La monja asintió bruscamente en dirección a uno de los hombres con pasamontañas. Este se adelantó para situarse detrás de Kathleen y sin previo aviso le puso una mordaza de goma negra en la boca. Luego sacó un rollo de cinta aislante.
—Espere un momento —intervino Wilson—. No meta a mis hijos en esto. Ellos no saben nada.
El hombre envolvió la cabeza de Kathleen con cinta aislante, tapándole los ojos, la nariz y los labios, sujetándole la mordaza en la boca. Solo entonces la desató. Seguidamente, levantó a la niña por el pelo.
—Por favor —insistió Wilson—, se lo suplico. Suéltela. Ella no sabe nada.
Al principio Kathleen se resistió, pero el hombre del pasamontañas le propinó una bofetada en la mejilla y se quedó quieta. El hombre la cogió de la banda elástica con lunares rosas y se la llevó a rastras fuera de su vista. Wilson se debatió para ver lo que pasaba, pero como estaba atado a la silla no podía darse la vuelta.
—Le he dicho que ella no sabe nada —imploró—. Suéltenla o no los ayudaré a encontrar lo que están buscando.
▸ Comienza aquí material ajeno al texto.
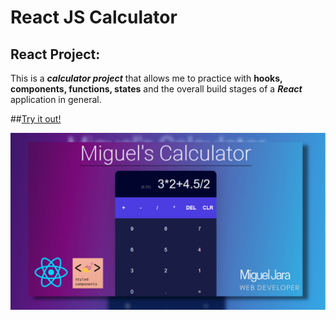 # React JS Calculator

## React Project:
  This is a _**calculator project**_ that allows me to practice with **hooks, components, functions, states** and the overall build stages of a **_React_** application in general.

##[Try it out!](https://miguel-a-jara.github.io/myReact-calculator/)

![React Calculator](https://github.com/Miguel-A-Jara/myReact-calculator/blob/6f3d663594c113f2f6fadcc5ab4ae1fbac0b6f00/ReactCalculator.png)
La monja cogió a Wilson por la barbilla.
—Sí que lo hará, señor Wilson —le dijo—. Tengo fe en usted. ¿Dónde está el diario?
—¿Qué diario?
La monja asintió de nuevo y a pesar de la mordaza y la cinta que la enmascaraban, Kathleen profirió un grito.
—Deténgase. Por favor, deténgase —suplicó Wilson.
—El diario de Franklin —repitió la monja.
Wilson oyó el sonido de algo desgarrándose. Kathleen chilló. Era un sonido tenue y siniestro. Kathleen gritó de nuevo.
—Yo no lo tengo —dijo Wilson.
—Está mintiendo.
—Lo mandé a Nueva York.
—¿A quién?
—A Robinson. Nick Robinson.
La monja levantó una mano.
—¿Y la copia que hizo?
—¿Qué copia? No hice copias. No tengo ninguna copia.
—Alguien lo bastante ambicioso para mandarle el diario a Robinson no se habría desprendido del botín. Sí que hizo una copia. Una sola negativa habría sido más creíble.
La monja guardó silencio de repente y ahuecó la palma de la mano alrededor de la oreja, claramente delineada bajo la toca.
—Tenemos compañía —les dijo a sus secuaces.
Los enmascarados se ocultaron. La monja se desvaneció en la cocina, apagando la vela. La estancia se sumió de nuevo en las tinieblas. Al cabo de unos segundos una llave hurgó en la cerradura, se oyó el chasquido de los pestillos y se abrió la puerta de la casa. Una mano buscó a tientas el interruptor de la luz, lo encendió y lo apagó, pero la habitación siguió a oscuras. Una figura se adentró en el pasillo. Era la esposa de Wilson. Llevaba dos abultadas bolsas marrones de supermercado en los brazos.
—¡Corre, Nancy! —exclamó Wilson—. Vete de aquí. ¡Ahora mismo! —Un destello de luz blanca explotó. En su cabeza. Luego lo asaltó el dolor. Y después no sintió nada en absoluto.